8.bölüm: Operasyon

1K 74 8
                                    

Bu bölüm geçiş bölümü tarzında bu yüzden sıkıcı olabilir ama bu bölümden sonra olaylar daha hızlı ilerleyecek.




Uzun bir süre parkta konuştular. Plan basitti ama anlatılması zor en iyi yaşanırken anlatılırdı eylem bu yüzden konuşmayı kısa kesip gösteriye başladılar. Perdeler açıldı seyirciler yerleşti o zaman oyun başlasın.

Sabah olduğunda günlük rutin değişmedi ilk derslere girildi öğleden sonra parka gidildi. Parkta herkes aynı yerlerine otururken mert çantasından malzemeleri çıkarıp uzaya uzattı.

“6 kamera”

“mert sen cansın”

Uzay mertin verdiklerini havada kaparken yüzündeki gülümsemeyi daha da genişletti mertin verdiklerini büyük bir merakla incelerken “bu gece gidiyoruz değil mi?” dedi mert. Feza ve uzay kafalarını sallayarak onaylarken feza tereddütle “ya işimize yarar bir şey bulamazsak” diye sordu mertte aynı tereddütle uzaya bakınca yerinde rahatsızca kıpırdandı uzay.

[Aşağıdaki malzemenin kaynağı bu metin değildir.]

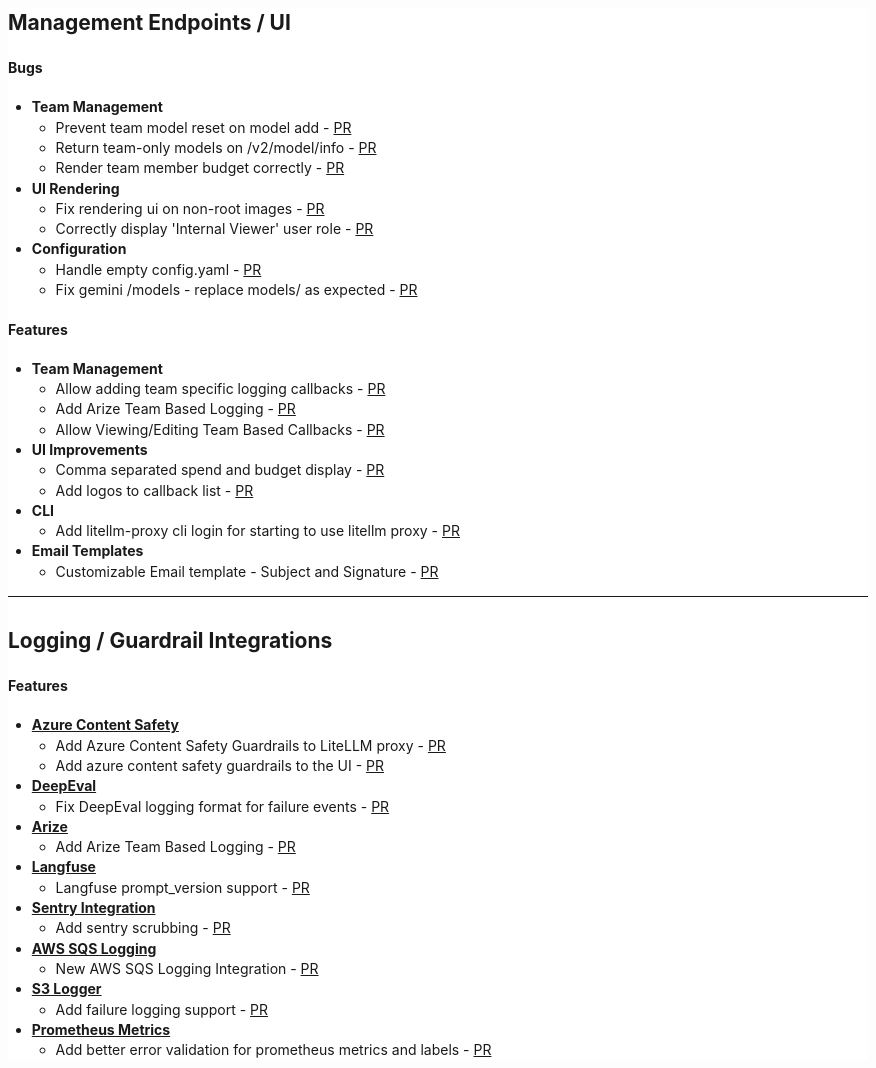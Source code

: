 
## Management Endpoints / UI

#### Bugs
- **Team Management**
  - Prevent team model reset on model add - [PR](https://github.com/BerriAI/litellm/pull/12144)
  - Return team-only models on /v2/model/info - [PR](https://github.com/BerriAI/litellm/pull/12144)
  - Render team member budget correctly - [PR](https://github.com/BerriAI/litellm/pull/12144)
- **UI Rendering**
  - Fix rendering ui on non-root images - [PR](https://github.com/BerriAI/litellm/pull/12226)
  - Correctly display 'Internal Viewer' user role - [PR](https://github.com/BerriAI/litellm/pull/12284)
- **Configuration**
  - Handle empty config.yaml - [PR](https://github.com/BerriAI/litellm/pull/12189)
  - Fix gemini /models - replace models/ as expected - [PR](https://github.com/BerriAI/litellm/pull/12189)

#### Features
- **Team Management**
  - Allow adding team specific logging callbacks - [PR](https://github.com/BerriAI/litellm/pull/12261)
  - Add Arize Team Based Logging - [PR](https://github.com/BerriAI/litellm/pull/12264)
  - Allow Viewing/Editing Team Based Callbacks - [PR](https://github.com/BerriAI/litellm/pull/12265)
- **UI Improvements**
  - Comma separated spend and budget display - [PR](https://github.com/BerriAI/litellm/pull/12317)
  - Add logos to callback list - [PR](https://github.com/BerriAI/litellm/pull/12244)
- **CLI**
  - Add litellm-proxy cli login for starting to use litellm proxy - [PR](https://github.com/BerriAI/litellm/pull/12216)
- **Email Templates**
  - Customizable Email template - Subject and Signature - [PR](https://github.com/BerriAI/litellm/pull/12218)

---

## Logging / Guardrail Integrations

#### Features
- **[Azure Content Safety](../../docs/guardrails/azure_content_safety)**
  - Add Azure Content Safety Guardrails to LiteLLM proxy - [PR](https://github.com/BerriAI/litellm/pull/12268)
  - Add azure content safety guardrails to the UI - [PR](https://github.com/BerriAI/litellm/pull/12309)
- **[DeepEval](../../docs/observability/deepeval_integration)**
  - Fix DeepEval logging format for failure events - [PR](https://github.com/BerriAI/litellm/pull/12303)
- **[Arize](../../docs/proxy/logging#arize)**
  - Add Arize Team Based Logging - [PR](https://github.com/BerriAI/litellm/pull/12264)
- **[Langfuse](../../docs/proxy/logging#langfuse)**
  - Langfuse prompt_version support - [PR](https://github.com/BerriAI/litellm/pull/12301)
- **[Sentry Integration](../../docs/observability/sentry)**
  - Add sentry scrubbing - [PR](https://github.com/BerriAI/litellm/pull/12210)
- **[AWS SQS Logging](../../docs/proxy/logging#aws-sqs)**
  - New AWS SQS Logging Integration - [PR](https://github.com/BerriAI/litellm/pull/12176)
- **[S3 Logger](../../docs/proxy/logging#s3-buckets)**
  - Add failure logging support - [PR](https://github.com/BerriAI/litellm/pull/12299)
- **[Prometheus Metrics](../../docs/proxy/prometheus)**
  - Add better error validation for prometheus metrics and labels - [PR](https://github.com/BerriAI/litellm/pull/12182)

Evet bir şey bulma ihtimalleri kesin değildi ama uzayın içinde tereddüte yer vermeyen bir inanç  vardı belki doğru belki yanlış bir inançtı ama inanç kavramının kökünü zaten bilinmezlik oluşturmuyor muydu?

Uzay sebepsiz inandığı şeyi savunacak bir cümle bulamıyordu bu yüzden verdiği tek cevap “bulacağız” oldu savunmadan dayatılan bir fikir ilk defa bu kadar sorgusuz bir kabul istiyordu kardeşinden. Feza istenilen şeyi fark ettiğinde uyguladı ve “tamam o zaman bu gece hazırlanıyoruz” dedi. Uzayınsa bu cevaba karşılık tek cevabı huzurlu bir gülüştü sorguyuda sorgusuzluğuda sadece kendisi için bu kadar kolay kabul eden kardeşine verilebilecek tek cevap.

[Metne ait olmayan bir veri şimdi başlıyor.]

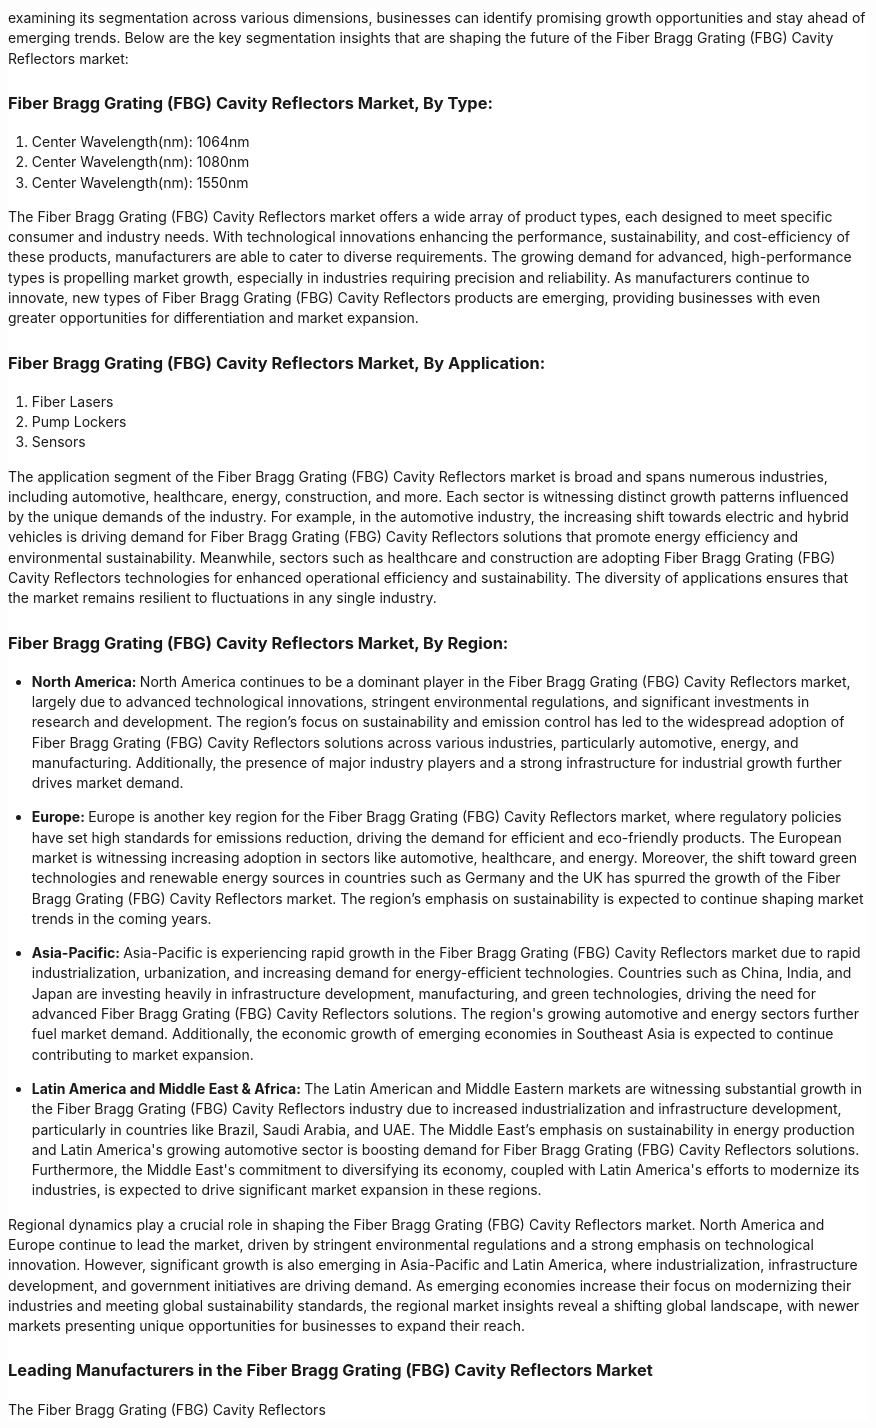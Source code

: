examining its segmentation across various dimensions, businesses can identify promising growth opportunities and stay ahead of emerging trends. Below are the key segmentation insights that are shaping the future of the Fiber Bragg Grating (FBG) Cavity Reflectors market:</p><h3><strong>Fiber Bragg Grating (FBG) Cavity Reflectors Market, By Type:<br /></strong></h3><ol><li>Center Wavelength(nm): 1064nm<li> Center Wavelength(nm): 1080nm<li> Center Wavelength(nm): 1550nm</li></ol><p>The Fiber Bragg Grating (FBG) Cavity Reflectors market offers a wide array of product types, each designed to meet specific consumer and industry needs. With technological innovations enhancing the performance, sustainability, and cost-efficiency of these products, manufacturers are able to cater to diverse requirements. The growing demand for advanced, high-performance types is propelling market growth, especially in industries requiring precision and reliability. As manufacturers continue to innovate, new types of Fiber Bragg Grating (FBG) Cavity Reflectors products are emerging, providing businesses with even greater opportunities for differentiation and market expansion.</p><h3>Fiber Bragg Grating (FBG) Cavity Reflectors Market,&nbsp;By Application:</h3><ol><li>Fiber Lasers<li> Pump Lockers<li> Sensors</li></ol><p>The application segment of the Fiber Bragg Grating (FBG) Cavity Reflectors market is broad and spans numerous industries, including automotive, healthcare, energy, construction, and more. Each sector is witnessing distinct growth patterns influenced by the unique demands of the industry. For example, in the automotive industry, the increasing shift towards electric and hybrid vehicles is driving demand for Fiber Bragg Grating (FBG) Cavity Reflectors solutions that promote energy efficiency and environmental sustainability. Meanwhile, sectors such as healthcare and construction are adopting Fiber Bragg Grating (FBG) Cavity Reflectors technologies for enhanced operational efficiency and sustainability. The diversity of applications ensures that the market remains resilient to fluctuations in any single industry.</p><h3>Fiber Bragg Grating (FBG) Cavity Reflectors Market, By Region:</h3><ul><li><p><strong>North America:&nbsp;</strong>North America continues to be a dominant player in the Fiber Bragg Grating (FBG) Cavity Reflectors market, largely due to advanced technological innovations, stringent environmental regulations, and significant investments in research and development. The region&rsquo;s focus on sustainability and emission control has led to the widespread adoption of Fiber Bragg Grating (FBG) Cavity Reflectors solutions across various industries, particularly automotive, energy, and manufacturing. Additionally, the presence of major industry players and a strong infrastructure for industrial growth further drives market demand.</p></li><li><p><strong><strong>Europe:&nbsp;</strong></strong>Europe is another key region for the Fiber Bragg Grating (FBG) Cavity Reflectors market, where regulatory policies have set high standards for emissions reduction, driving the demand for efficient and eco-friendly products. The European market is witnessing increasing adoption in sectors like automotive, healthcare, and energy. Moreover, the shift toward green technologies and renewable energy sources in countries such as Germany and the UK has spurred the growth of the Fiber Bragg Grating (FBG) Cavity Reflectors market. The region&rsquo;s emphasis on sustainability is expected to continue shaping market trends in the coming years.</p></li><li><p><strong><strong>Asia-Pacific:&nbsp;</strong></strong>Asia-Pacific is experiencing rapid growth in the Fiber Bragg Grating (FBG) Cavity Reflectors market due to rapid industrialization, urbanization, and increasing demand for energy-efficient technologies. Countries such as China, India, and Japan are investing heavily in infrastructure development, manufacturing, and green technologies, driving the need for advanced Fiber Bragg Grating (FBG) Cavity Reflectors solutions. The region's growing automotive and energy sectors further fuel market demand. Additionally, the economic growth of emerging economies in Southeast Asia is expected to continue contributing to market expansion.</p></li><li><p><strong><strong>Latin America and Middle East &amp; Africa:&nbsp;</strong></strong>The Latin American and Middle Eastern markets are witnessing substantial growth in the Fiber Bragg Grating (FBG) Cavity Reflectors industry due to increased industrialization and infrastructure development, particularly in countries like Brazil, Saudi Arabia, and UAE. The Middle East&rsquo;s emphasis on sustainability in energy production and Latin America's growing automotive sector is boosting demand for Fiber Bragg Grating (FBG) Cavity Reflectors solutions. Furthermore, the Middle East's commitment to diversifying its economy, coupled with Latin America's efforts to modernize its industries, is expected to drive significant market expansion in these regions.</p></li></ul><p>Regional dynamics play a crucial role in shaping the Fiber Bragg Grating (FBG) Cavity Reflectors market. North America and Europe continue to lead the market, driven by stringent environmental regulations and a strong emphasis on technological innovation. However, significant growth is also emerging in Asia-Pacific and Latin America, where industrialization, infrastructure development, and government initiatives are driving demand. As emerging economies increase their focus on modernizing their industries and meeting global sustainability standards, the regional market insights reveal a shifting global landscape, with newer markets presenting unique opportunities for businesses to expand their reach.</p><h3><strong>Leading Manufacturers in the Fiber Bragg Grating (FBG) Cavity Reflectors Market</strong></h3><p>The Fiber Bragg Grating (FBG) Cavity Reflectors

Gün kendini geceye teslim ederken hazırlıklar kontrol ediliyordu kamera diğer her şey hazırdı artık geriye sadece bunları eve yerleştirmek kalıyordu e tabi konu illegal işler olunca uzay ve feza konuya el atıyordu.

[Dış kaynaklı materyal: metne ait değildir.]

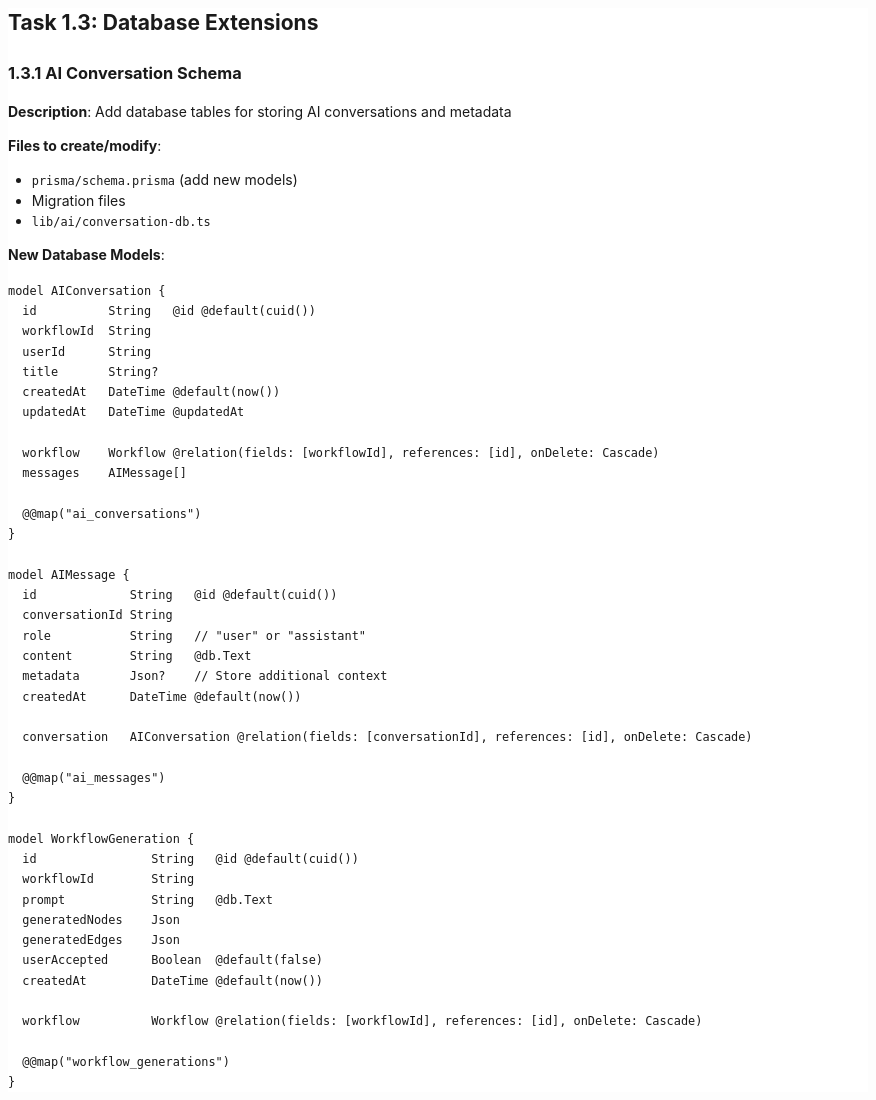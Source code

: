 
## Task 1.3: Database Extensions

### 1.3.1 AI Conversation Schema
**Description**: Add database tables for storing AI conversations and metadata

**Files to create/modify**:
- `prisma/schema.prisma` (add new models)
- Migration files
- `lib/ai/conversation-db.ts`

**New Database Models**:

```prisma
model AIConversation {
  id          String   @id @default(cuid())
  workflowId  String
  userId      String
  title       String?
  createdAt   DateTime @default(now())
  updatedAt   DateTime @updatedAt
  
  workflow    Workflow @relation(fields: [workflowId], references: [id], onDelete: Cascade)
  messages    AIMessage[]
  
  @@map("ai_conversations")
}

model AIMessage {
  id             String   @id @default(cuid())
  conversationId String
  role           String   // "user" or "assistant"
  content        String   @db.Text
  metadata       Json?    // Store additional context
  createdAt      DateTime @default(now())
  
  conversation   AIConversation @relation(fields: [conversationId], references: [id], onDelete: Cascade)
  
  @@map("ai_messages")
}

model WorkflowGeneration {
  id                String   @id @default(cuid())
  workflowId        String
  prompt            String   @db.Text
  generatedNodes    Json
  generatedEdges    Json
  userAccepted      Boolean  @default(false)
  createdAt         DateTime @default(now())
  
  workflow          Workflow @relation(fields: [workflowId], references: [id], onDelete: Cascade)
  
  @@map("workflow_generations")
}
```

Akrebin yelkovanla kuşkusuz en güzel birleşimiydi 12 büyük günahlara birtakım suçlara ve daha nice sırlara ev sahipliği yapan bu güzel saatte uzayla feza kazama hırsıyla hareket ediyorlardı lakin onlar bilmiyorlardı acaba hırs günah mıydı? Değildi değildi diye kendini avutmak en güzeliydi bu yüzden farklı dudaklarda benzer kelimeler dönüyordu.

Değildi değildi

Feza malzemeleri siyah çantaya koymuş ve bedenini gecenin sevgilis siyahla kapamıştı ya fazla film izlemiş ya fazla oyun oynamıştı. kardeşi de onun gibi bir sürü fazlalığa sahip olduğunda onun gibi siyahla anlaşmıştı bir birine bakıp “sanki biraz abarttık” dediklerinde bile hiçbir siyahı ayırmamışlardı üstlerinden. Zira geceye sevgili olabilecek kadar kutsal bir renk varken ondan ayrılmak saçmaydı.

Dışarı çıktıklarında mert arabayla bekliyordu bir yandan telefonuyla oynayıp bir yandan “of nerde kaldı bu mallar” diye söylenirken ensesine vuran elle sustu.

“2 dakika geciktik abartma”

“kardeşim 2 20 mi yapsan acaba?”

Feza arabanın arkasına otururken öndeki ikilinin atışmasına gülüyor bir yandan da bilgisayarı hazırlıyordu feza bilgisayarı kameraları ve diğer bütün malzemeleri hazırlamış lakin araba hala hareket etmemişti öndeki ikili sağ olsundu.

“hareket mi etsek artık”

“ne”

“hani bizim birtakım işlerimiz var ya oyalanmasak mı daha fazla”

“mantıklı”

Mert arabayı çalıştırırken uzay camdan dışarıyı izliyor feza ise yine planlar kuruyordu e tabi kadın beyni boş durmuyor duramıyordu ama fezanın bütün düşüncelerini yenecek tek bir düşünce hakimiyetini kurmuştu uzayın zihninde. Doğru mu yapıyordu? Oyuna girmek eğlenceli olduğu kadar hatalıydı. Bunu şuan içinde bulunduğu durum dahi haykırıyordu ama uzayı rahatsız eden oyuna girmek değil yapacağı hamleydi.